Lord McAlpine, the former UK Conservative party deputy chairman dies at the age of 71 at his home in Italy, his family announces.
Lord McAlpine, 71, was previously an aide to Prime Minister Margaret Thatcher.
In a statement, they said: “It is with great sadness that the family of Lord McAlpine announce his peaceful death last night at his home in Italy.”
Conservative Party chairman Grant Shapps said: “Lord McAlpine made a huge contribution to public life.
“He was a man of integrity who had a successful career in both politics and business.
“He was a towering figure during the Thatcher era who did much for the Conservative party and our country.
“My thoughts are with his friends and family.”

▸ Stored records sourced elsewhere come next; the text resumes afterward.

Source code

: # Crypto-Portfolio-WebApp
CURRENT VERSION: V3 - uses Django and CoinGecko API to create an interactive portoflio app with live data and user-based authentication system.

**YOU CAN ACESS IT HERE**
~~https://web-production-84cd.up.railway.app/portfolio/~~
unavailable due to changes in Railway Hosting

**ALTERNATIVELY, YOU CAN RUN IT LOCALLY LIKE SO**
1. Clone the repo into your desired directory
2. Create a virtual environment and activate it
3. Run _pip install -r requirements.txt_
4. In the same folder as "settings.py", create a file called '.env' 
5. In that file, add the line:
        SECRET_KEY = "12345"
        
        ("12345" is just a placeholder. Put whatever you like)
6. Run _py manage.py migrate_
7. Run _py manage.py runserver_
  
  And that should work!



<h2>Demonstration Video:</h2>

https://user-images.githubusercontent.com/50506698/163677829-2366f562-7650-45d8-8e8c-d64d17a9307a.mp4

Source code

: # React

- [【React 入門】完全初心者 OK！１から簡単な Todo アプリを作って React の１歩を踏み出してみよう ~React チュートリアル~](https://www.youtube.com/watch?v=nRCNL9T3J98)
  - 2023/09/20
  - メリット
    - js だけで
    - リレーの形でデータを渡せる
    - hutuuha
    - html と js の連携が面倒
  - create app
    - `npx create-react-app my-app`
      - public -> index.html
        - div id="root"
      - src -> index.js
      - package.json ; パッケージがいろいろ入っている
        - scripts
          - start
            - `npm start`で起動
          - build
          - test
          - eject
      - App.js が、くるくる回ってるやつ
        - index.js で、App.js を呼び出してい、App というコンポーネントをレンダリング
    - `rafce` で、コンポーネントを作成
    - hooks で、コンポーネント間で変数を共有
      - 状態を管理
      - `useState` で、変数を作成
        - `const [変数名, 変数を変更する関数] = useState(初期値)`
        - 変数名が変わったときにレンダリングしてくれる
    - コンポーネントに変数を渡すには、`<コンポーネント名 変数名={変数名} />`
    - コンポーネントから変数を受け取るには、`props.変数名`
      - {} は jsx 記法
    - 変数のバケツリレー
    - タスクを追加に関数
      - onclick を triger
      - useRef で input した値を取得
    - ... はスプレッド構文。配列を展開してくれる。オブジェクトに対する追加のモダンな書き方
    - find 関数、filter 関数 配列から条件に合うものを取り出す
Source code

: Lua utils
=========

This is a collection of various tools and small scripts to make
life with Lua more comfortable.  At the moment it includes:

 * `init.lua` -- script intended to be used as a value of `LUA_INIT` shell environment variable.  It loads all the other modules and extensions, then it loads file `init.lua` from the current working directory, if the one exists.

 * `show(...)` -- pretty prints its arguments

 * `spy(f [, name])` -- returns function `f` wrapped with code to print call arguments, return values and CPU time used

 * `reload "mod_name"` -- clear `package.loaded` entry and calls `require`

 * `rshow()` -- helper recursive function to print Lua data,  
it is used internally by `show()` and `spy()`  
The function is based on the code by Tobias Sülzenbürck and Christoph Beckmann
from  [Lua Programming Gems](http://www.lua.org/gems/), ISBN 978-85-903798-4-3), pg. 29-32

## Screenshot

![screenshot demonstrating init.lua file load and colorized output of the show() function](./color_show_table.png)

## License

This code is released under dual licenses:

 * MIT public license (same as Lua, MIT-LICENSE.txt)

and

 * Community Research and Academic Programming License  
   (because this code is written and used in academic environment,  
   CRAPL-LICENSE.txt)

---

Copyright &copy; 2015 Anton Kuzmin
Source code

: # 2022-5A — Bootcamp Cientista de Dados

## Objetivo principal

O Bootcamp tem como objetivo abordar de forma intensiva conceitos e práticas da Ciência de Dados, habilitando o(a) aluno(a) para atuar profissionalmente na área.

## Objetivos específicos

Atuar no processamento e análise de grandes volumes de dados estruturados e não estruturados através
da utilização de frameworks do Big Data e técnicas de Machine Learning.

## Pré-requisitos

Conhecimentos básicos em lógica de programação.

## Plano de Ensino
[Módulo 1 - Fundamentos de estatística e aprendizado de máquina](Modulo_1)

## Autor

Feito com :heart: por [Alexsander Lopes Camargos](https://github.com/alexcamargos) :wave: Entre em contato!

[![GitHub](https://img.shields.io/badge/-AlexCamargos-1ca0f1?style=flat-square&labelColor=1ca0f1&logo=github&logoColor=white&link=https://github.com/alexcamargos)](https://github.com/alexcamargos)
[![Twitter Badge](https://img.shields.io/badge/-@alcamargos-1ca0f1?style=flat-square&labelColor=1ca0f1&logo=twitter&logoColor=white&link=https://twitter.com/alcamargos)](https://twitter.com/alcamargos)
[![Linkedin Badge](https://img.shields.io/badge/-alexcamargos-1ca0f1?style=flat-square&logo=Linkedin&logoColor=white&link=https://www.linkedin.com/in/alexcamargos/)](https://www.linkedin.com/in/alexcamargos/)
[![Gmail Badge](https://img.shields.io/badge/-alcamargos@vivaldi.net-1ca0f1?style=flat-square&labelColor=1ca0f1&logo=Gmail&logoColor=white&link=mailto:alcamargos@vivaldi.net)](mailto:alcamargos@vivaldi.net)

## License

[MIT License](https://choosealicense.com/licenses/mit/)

The peer was recently wrongly implicated in a child abuse scandal, when allegations were the subject of a BBC investigation.
The allegations forced the corporation’s then-director general, George Entwistle, to quit the role in November 2012 less than two months into taking it, saying that as editor-in chief he had to take “ultimate responsibility” for a Newsnight investigation that had led to Lord McAlpine being wrongly accused of child abuse.

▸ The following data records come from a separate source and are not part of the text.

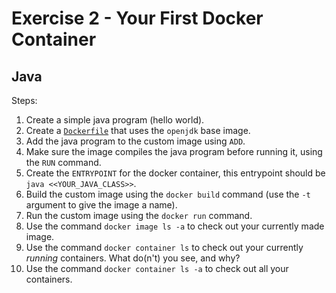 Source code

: # Exercise 2 - Your First Docker Container

## Java

Steps:

1. Create a simple java program (hello world).
2. Create a [`Dockerfile`](Dockerfile) that uses the `openjdk` base image.
3. Add the java program to the custom image using `ADD`.
4. Make sure the image compiles the java program before running it, using the `RUN` command.
5. Create the `ENTRYPOINT` for the docker container, this entrypoint should be `java <<YOUR_JAVA_CLASS>>`.
6. Build the custom image using the `docker build` command (use the `-t` argument to give the image a name).
7. Run the custom image using the `docker run` command.
8. Use the command `docker image ls -a` to check out your currently made image.
9. Use the command `docker container ls` to check out your currently _running_ containers. What do(n't) you see, and
   why?
10. Use the command `docker container ls -a` to check out all your containers.
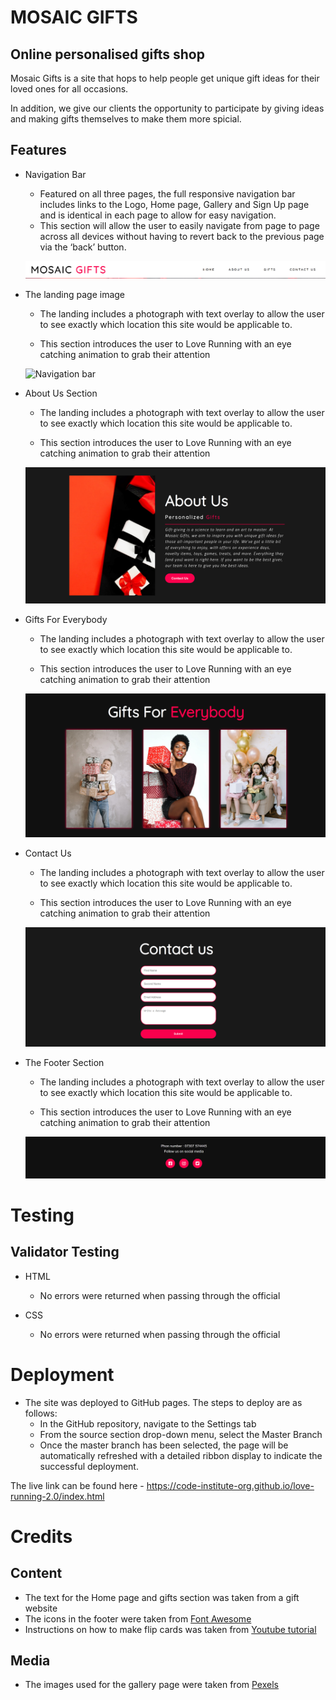 # MOSAIC GIFTS

## Online personalised gifts shop

Mosaic Gifts is a site that hops to help people get unique gift ideas for their loved ones for all occasions.

In addition, we give our clients the opportunity to participate by giving ideas and making gifts themselves to make them more spicial.

## Features
   - Navigation Bar

     - Featured on all three pages, the full responsive navigation bar includes links to the Logo, Home page, Gallery and Sign Up page and is identical in each page to allow for easy navigation.
     - This section will allow the user to easily navigate from page to page across all devices without having to revert back to the previous page via the ‘back’ button.

     ![Navigation bar](/assets/documentation/navigation-bar.png)
 
   - The landing page image

     - The landing includes a photograph with text overlay to allow the user to see exactly which location this site would be applicable to.

     - This section introduces the user to Love Running with an eye catching animation to grab their attention

     ![Navigation bar](/assets/documentation/homepage-image.png)

- About Us Section

     - The landing includes a photograph with text overlay to allow the user to see exactly which location this site would be applicable to.

     - This section introduces the user to Love Running with an eye catching animation to grab their attention

     ![Navigation bar](/assets/documentation/about-readme.png)

 - Gifts For Everybody

     - The landing includes a photograph with text overlay to allow the user to see exactly which location this site would be applicable to.

     - This section introduces the user to Love Running with an eye catching animation to grab their attention

     ![Navigation bar](/assets/documentation/gifts-readme.png)

- Contact Us

     - The landing includes a photograph with text overlay to allow the user to see exactly which location this site would be applicable to.

     - This section introduces the user to Love Running with an eye catching animation to grab their attention

     ![Navigation bar](/assets/documentation/contactus-readme.png)

- The Footer Section

     - The landing includes a photograph with text overlay to allow the user to see exactly which location this site would be applicable to.

     - This section introduces the user to Love Running with an eye catching animation to grab their attention

     ![Navigation bar](/assets/documentation/footer.png)
# Testing
## Validator Testing
- HTML
  - No errors were returned when passing through the official

- CSS
  - No errors were returned when passing through the official

# Deployment
- The site was deployed to GitHub pages. The steps to deploy are as follows:
  - In the GitHub repository, navigate to the Settings tab
  - From the source section drop-down menu, select the Master Branch
  - Once the master branch has been selected, the page will be automatically refreshed with a detailed ribbon display to indicate the successful deployment.

The live link can be found here - https://code-institute-org.github.io/love-running-2.0/index.html

# Credits
## Content
- The text for the Home page and gifts section was taken from a gift website
- The icons in the footer were taken from [ Font Awesome](https://fontawesome.com/)
- Instructions on how to make flip cards was taken from [Youtube tutorial ](https://fontawesome.com/)

## Media
- The images used for the gallery page were taken from [Pexels](https://www.pexels.com/)




 



     




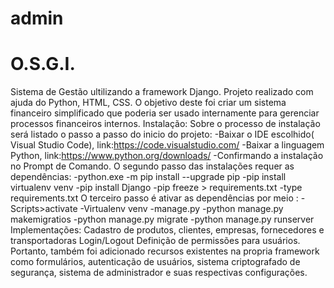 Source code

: # admin

# O.S.G.I.
Sistema de Gestão ultilizando a framework Django. Projeto realizado com ajuda do Python, HTML, CSS.
O objetivo deste foi criar um sistema financeiro simplificado que poderia ser usado internamente para gerenciar processos financeiros internos.
Instalação:
Sobre o processo de instalação será listado o passo a passo do inicio do projeto:
-Baixar o IDE escolhido( Visual Studio Code),
link:https://code.visualstudio.com/
-Baixar a linguagem Python,
link:https://www.python.org/downloads/
-Confirmando a instalação no Prompt de Comando.
O segundo passo das instalações requer as dependências:
-python.exe -m pip install --upgrade pip
-pip install virtualenv venv
-pip install Django
-pip freeze > requirements.txt
-type requirements.txt
O terceiro passo é ativar as dependências por meio :
-Scripts>activate
-Virtualenv venv
-manage.py
-python manage.py makemigratios
-python manage.py migrate
-python manage.py runserver
Implementações:
Cadastro de produtos, clientes, empresas, fornecedores e transportadoras
Login/Logout
Definição de permissões para usuários.
Portanto, também foi adicionado recursos existentes na propria framework como formulários, autenticação de usuários, sistema criptografado de segurança, sistema de administrador e suas respectivas configurações.

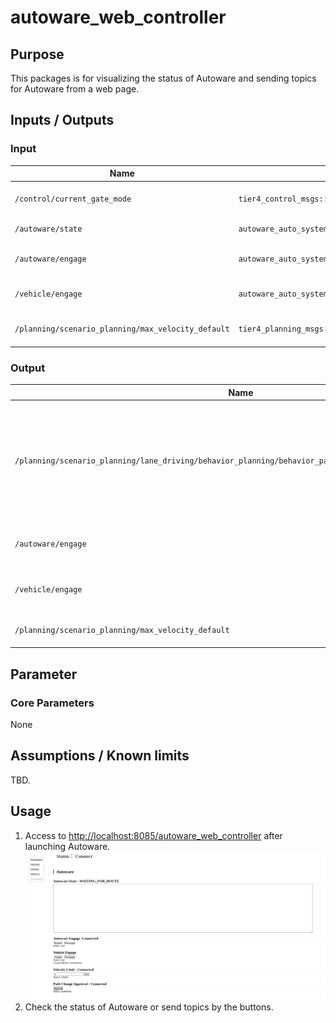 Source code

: # autoware_web_controller

## Purpose

This packages is for visualizing the status of Autoware and sending topics for Autoware from a web page.

## Inputs / Outputs

### Input

| Name                                               | Type                                            | Description                  |
| -------------------------------------------------- | ----------------------------------------------- | ---------------------------- |
| `/control/current_gate_mode`                       | `tier4_control_msgs::msg::GateMode`          | Gate mode (AUTO or EXTERNAL) |
| `/autoware/state`                                  | `autoware_auto_system_msgs::msg::AutowareState` | State of Autoware            |
| `/autoware/engage`                                 | `autoware_auto_system_msgs::msg::Engage`        | Engage signal for Autoware   |
| `/vehicle/engage`                                  | `autoware_auto_system_msgs::msg::Engage`        | Engage signal for a vehicle  |
| `/planning/scenario_planning/max_velocity_default` | `tier4_planning_msgs::msg::VelocityLimit`    | Max velocity of Autoware     |

### Output

| Name                                                                                                    | Type                                         | Description                                                                               |
| ------------------------------------------------------------------------------------------------------- | -------------------------------------------- | ----------------------------------------------------------------------------------------- |
| `/planning/scenario_planning/lane_driving/behavior_planning/behavior_path_planner/path_change_approval` | `tier4_planning_msgs::msg::Approval`      | Send an approval signal for path change request such as lane change or obstacle avoidance |
| `/autoware/engage`                                                                                      | `autoware_auto_system_msgs::msg::Engage`     | Send an engage signal for Autoware                                                        |
| `/vehicle/engage`                                                                                       | `autoware_auto_system_msgs::msg::Engage`     | Send an engage signal for a vehicle                                                       |
| `/planning/scenario_planning/max_velocity_default`                                                      | `tier4_planning_msgs::msg::VelocityLimit` | Set a max velocity of Autoware                                                            |

## Parameter

### Core Parameters

None

## Assumptions / Known limits

TBD.

## Usage

1. Access to <http://localhost:8085/autoware_web_controller> after launching Autoware.
   ![select_panel](./images/web_controller.png)
2. Check the status of Autoware or send topics by the buttons.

The BBC was also forced to apologise and issued a statement after abuse victim Steve Messham admitted that the man who abused him in the 1970s and 1980s was not the peer.

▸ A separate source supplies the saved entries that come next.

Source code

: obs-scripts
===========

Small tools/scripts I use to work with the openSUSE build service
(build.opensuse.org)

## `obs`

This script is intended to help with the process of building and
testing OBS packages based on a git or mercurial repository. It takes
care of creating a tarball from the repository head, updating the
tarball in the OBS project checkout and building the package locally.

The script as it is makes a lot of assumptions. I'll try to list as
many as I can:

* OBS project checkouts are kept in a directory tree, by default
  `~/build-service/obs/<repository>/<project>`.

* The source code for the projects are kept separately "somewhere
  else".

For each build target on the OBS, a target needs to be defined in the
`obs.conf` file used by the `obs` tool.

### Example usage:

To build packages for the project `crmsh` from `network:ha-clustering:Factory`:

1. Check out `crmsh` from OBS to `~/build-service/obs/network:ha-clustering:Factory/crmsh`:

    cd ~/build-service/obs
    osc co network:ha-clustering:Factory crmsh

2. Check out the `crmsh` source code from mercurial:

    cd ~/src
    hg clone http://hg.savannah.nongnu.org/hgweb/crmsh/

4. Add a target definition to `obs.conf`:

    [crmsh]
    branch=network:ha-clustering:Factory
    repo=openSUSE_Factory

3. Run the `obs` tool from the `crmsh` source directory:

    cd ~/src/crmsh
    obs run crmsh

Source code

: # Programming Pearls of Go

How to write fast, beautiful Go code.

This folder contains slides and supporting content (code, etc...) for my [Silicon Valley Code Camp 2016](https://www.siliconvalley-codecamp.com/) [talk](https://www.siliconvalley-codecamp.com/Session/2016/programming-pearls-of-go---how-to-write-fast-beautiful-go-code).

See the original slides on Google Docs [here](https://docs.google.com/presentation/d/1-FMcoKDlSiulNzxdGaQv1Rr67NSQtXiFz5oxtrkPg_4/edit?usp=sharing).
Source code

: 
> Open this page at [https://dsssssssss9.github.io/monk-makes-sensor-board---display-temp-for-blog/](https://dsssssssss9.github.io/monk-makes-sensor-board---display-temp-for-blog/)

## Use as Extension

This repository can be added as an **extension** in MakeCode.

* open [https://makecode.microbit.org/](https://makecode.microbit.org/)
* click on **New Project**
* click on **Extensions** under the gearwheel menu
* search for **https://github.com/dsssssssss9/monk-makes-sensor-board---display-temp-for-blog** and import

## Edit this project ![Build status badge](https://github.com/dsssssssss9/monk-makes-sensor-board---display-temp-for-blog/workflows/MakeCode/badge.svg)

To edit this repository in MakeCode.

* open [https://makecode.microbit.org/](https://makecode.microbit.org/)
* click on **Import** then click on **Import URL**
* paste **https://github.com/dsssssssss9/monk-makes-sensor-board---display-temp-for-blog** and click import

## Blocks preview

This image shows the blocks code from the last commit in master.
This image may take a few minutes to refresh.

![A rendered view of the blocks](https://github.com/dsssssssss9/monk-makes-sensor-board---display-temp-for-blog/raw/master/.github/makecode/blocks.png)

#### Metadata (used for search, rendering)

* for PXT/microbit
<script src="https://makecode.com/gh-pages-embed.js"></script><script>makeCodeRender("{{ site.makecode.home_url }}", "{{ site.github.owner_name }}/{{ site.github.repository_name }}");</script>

My thoughts are with Lord McAlpine’s family – he was a dedicated supporter of Margaret Thatcher and the Conservative party.
— David Cameron (@David_Cameron) January 18, 2014
Lord McAlpine of West Green found himself at the centre of a storm of internet speculation after Mr Messham told BBC2’s Newsnight he had been abused by a senior Conservative from the Thatcher era when he was a teenager at a north Wales children’s home.
The peer was wrongly accused by some of being a paedophile.
Solicitors for Lord McAlpine indicated that they were preparing to sue for defamation, saying their client’s reputation had been left in “tatters” as a result of the programme.
An investigation into the programme by the BBC Trust later said members of the team failed to follow the corporation’s own editorial guidelines.
The Tory grandee later received damages from a string of internet users – including Sally Bercow, wife of Commons Speaker John Bercow, and comedian Alan Davies – as a result of the libellous messages on Twitter.
Ms Bercow agreed to pay former Lord McAlpine £15,000 in damages for her infamous “innocent face” tweet, which was posted at the height of the allegations.